As previously stated, the components of the female athlete triad are interrelated. Irrespective of the cause of low energy availability, this depletion of availability of energy can play a role in the development of the two other components of the triad; disturbances in the menstrual cycle and decreased bone density (Nazem & Ackerman 2012; Javed, Tebben, Fischer, Lteif, 2013; De Souza et al., 2014; Kelly & Hecht, 2016; Powers & Howley, 2018). The recommended goal of treatment across the literature is to restore regular menstrual cycling and enhancing bone mineral density (Nazem & Ackerman 2012). This can be achieved through modification of diet and training plans to increase energy availability. That is creating greater energy availability through reducing energy expenditure and maximizing energy intake. Specifically increasing vitamin D and calcium intake is key for increasing bone mineral density and overall bone health especially in younger female athletes (Nazem & Ackerman 2012;De Souza et al., 2014; Kelly & Hecht, 2016; Warren & Chua, 2008). Adjusting diet and altering exercise and training regimen may be difficult initially, however with education from health care professionals, coaches, and parents this process can be made easier.
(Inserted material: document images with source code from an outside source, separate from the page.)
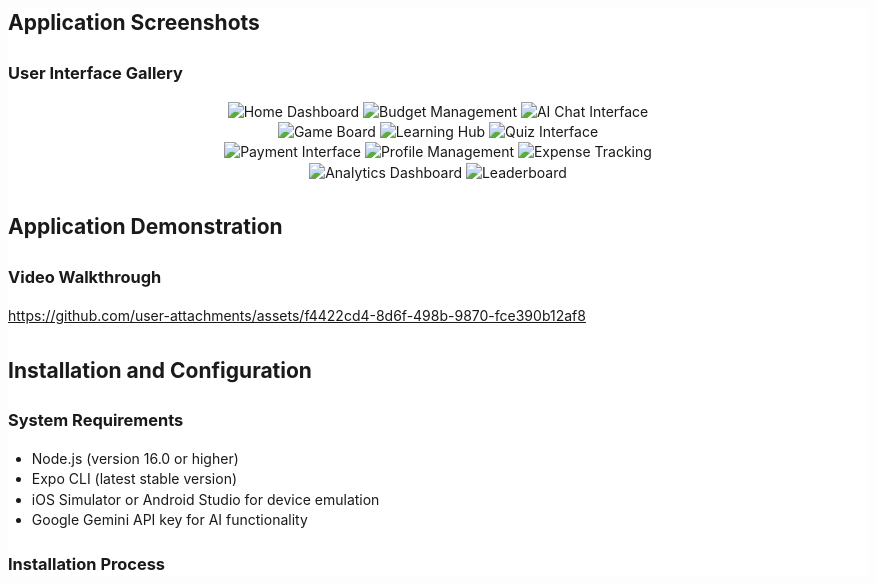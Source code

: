

## Application Screenshots

### User Interface Gallery
<div align="center">
  <img src="https://github.com/user-attachments/assets/8d69be0d-8362-4af5-b00a-529fecbd73b9" width="300" alt="Home Dashboard"/>
  <img src="https://github.com/user-attachments/assets/5a59bcff-5179-4d33-bfcf-f96cc1bcac1e" width="300" alt="Budget Management"/>
  <img src="https://github.com/user-attachments/assets/92546708-94da-4f59-826c-28bf6bdade94" width="300" alt="AI Chat Interface"/>
</div>

<div align="center">
  <img src="https://github.com/user-attachments/assets/1a3e2c13-75eb-440c-b02c-2eb977524907" width="300" alt="Game Board"/>
  <img src="https://github.com/user-attachments/assets/55c769af-5692-4582-8011-085355c07e2d" width="300" alt="Learning Hub"/>
  <img src="https://github.com/user-attachments/assets/b4775418-4b32-4fdf-8cd1-c99b7f97c571" width="300" alt="Quiz Interface"/>
</div>

<div align="center">
  <img src="https://github.com/user-attachments/assets/cf821ff1-6539-4316-bfd6-088c84c4ced7" width="300" alt="Payment Interface"/>
  <img src="https://github.com/user-attachments/assets/9e602412-871b-45c8-ad82-342ab91a9527" width="300" alt="Profile Management"/>
  <img src="https://github.com/user-attachments/assets/a5ee3eef-d0cb-4961-b31b-1f4821ab25ca" width="300" alt="Expense Tracking"/>
</div>

<div align="center">
  <img src="https://github.com/user-attachments/assets/a6ed6db4-8dd7-4f11-930e-3d5cfe504163" width="300" alt="Analytics Dashboard"/>
  <img src="https://github.com/user-attachments/assets/4c58ed5b-7cab-4f95-b43a-10facf7766e5" width="300" alt="Leaderboard"/>
</div>

## Application Demonstration

### Video Walkthrough
https://github.com/user-attachments/assets/f4422cd4-8d6f-498b-9870-fce390b12af8



## Installation and Configuration

### System Requirements

- Node.js (version 16.0 or higher)
- Expo CLI (latest stable version)
- iOS Simulator or Android Studio for device emulation
- Google Gemini API key for AI functionality

### Installation Process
The female athlete triad is a condition that may have serious and negative implications to many young women participating in athletics. Prevention, early recognition, diagnosis, and multidisciplinary treatment of the female athlete triad is paramount in ensuring the more severe health problems associated with this condition do not develop. The current literature suggests that focus should be placed on proper nutrition to ensure adequate energy availability and resumption of a normal menstrual cycle is vital. Health care professionals, coaches, and parents should educate themselves and their athletes on this condition with the aim to prevent development of any one of these components of the female athlete triad.

References

De Souza, M. J. et al. (2014). 2014 Female athlete triad coalition consensus statement on treatment and return to play of the female athlete triad. British Journal of Sports Medicine. 48(4):289.

Javed, A., Tebben, P. J., Fischer, P. R., Lteif, A. N. (2013). Female athlete triad and its components: toward improved screening and management. Mayo Clinic Proceedings. 88(9):996-1009.
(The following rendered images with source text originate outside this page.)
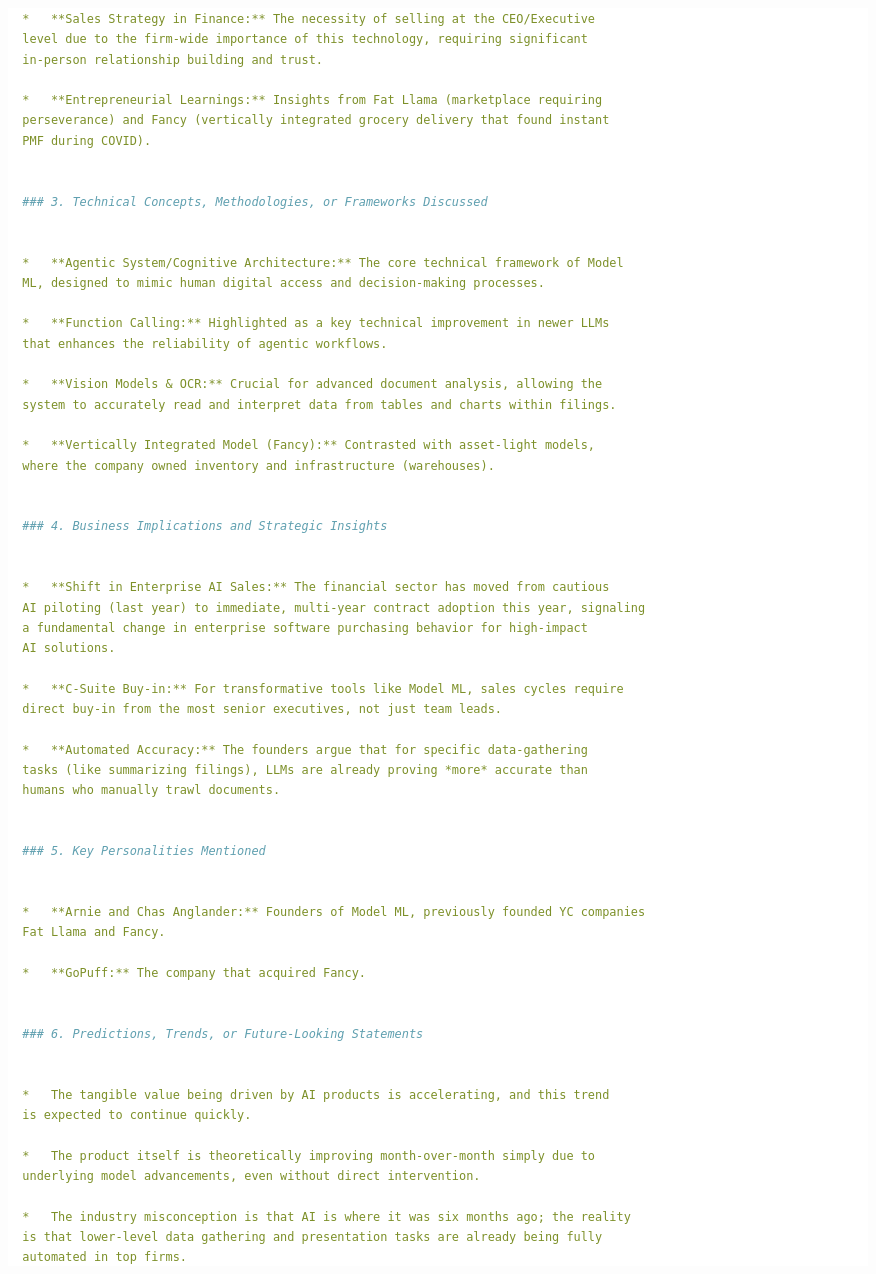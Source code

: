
 ```yaml
  *   **Sales Strategy in Finance:** The necessity of selling at the CEO/Executive
  level due to the firm-wide importance of this technology, requiring significant
  in-person relationship building and trust.

  *   **Entrepreneurial Learnings:** Insights from Fat Llama (marketplace requiring
  perseverance) and Fancy (vertically integrated grocery delivery that found instant
  PMF during COVID).


  ### 3. Technical Concepts, Methodologies, or Frameworks Discussed


  *   **Agentic System/Cognitive Architecture:** The core technical framework of Model
  ML, designed to mimic human digital access and decision-making processes.

  *   **Function Calling:** Highlighted as a key technical improvement in newer LLMs
  that enhances the reliability of agentic workflows.

  *   **Vision Models & OCR:** Crucial for advanced document analysis, allowing the
  system to accurately read and interpret data from tables and charts within filings.

  *   **Vertically Integrated Model (Fancy):** Contrasted with asset-light models,
  where the company owned inventory and infrastructure (warehouses).


  ### 4. Business Implications and Strategic Insights


  *   **Shift in Enterprise AI Sales:** The financial sector has moved from cautious
  AI piloting (last year) to immediate, multi-year contract adoption this year, signaling
  a fundamental change in enterprise software purchasing behavior for high-impact
  AI solutions.

  *   **C-Suite Buy-in:** For transformative tools like Model ML, sales cycles require
  direct buy-in from the most senior executives, not just team leads.

  *   **Automated Accuracy:** The founders argue that for specific data-gathering
  tasks (like summarizing filings), LLMs are already proving *more* accurate than
  humans who manually trawl documents.


  ### 5. Key Personalities Mentioned


  *   **Arnie and Chas Anglander:** Founders of Model ML, previously founded YC companies
  Fat Llama and Fancy.

  *   **GoPuff:** The company that acquired Fancy.


  ### 6. Predictions, Trends, or Future-Looking Statements


  *   The tangible value being driven by AI products is accelerating, and this trend
  is expected to continue quickly.

  *   The product itself is theoretically improving month-over-month simply due to
  underlying model advancements, even without direct intervention.

  *   The industry misconception is that AI is where it was six months ago; the reality
  is that lower-level data gathering and presentation tasks are already being fully
  automated in top firms.

```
Kelly, A. K. W., & Hecht, S. (2016). The female athlete triad. American Academy of Pediatrics Clinical Report. 138(2).

Matzkin, E., Curry, E. J., Whitlock, K. (2015). Female athlete triad: past, present, and future. Journal of the American Academy of Orthopaedic Surgeons.23(7): 424-432.

Nazem, T. G., & Ackerman, K. E. (2012). The female athlete triad. Sports Health. 4(4): 302-311.

Powers, S. K., & Howley, E. T. (2018). Training for the female athlete, children, special populations, and the masters athlete. In Exercise physiology: Theory and application to fitness and performance (508-513). New York, NY: McGraw-Hill Education.

Warren M. P. & Chua, A. T. (2008). Exercise-induced amenorrhea and bone health in the adolescent athlete. Annals of the New York Academy of Sciences. 1135: 244-252.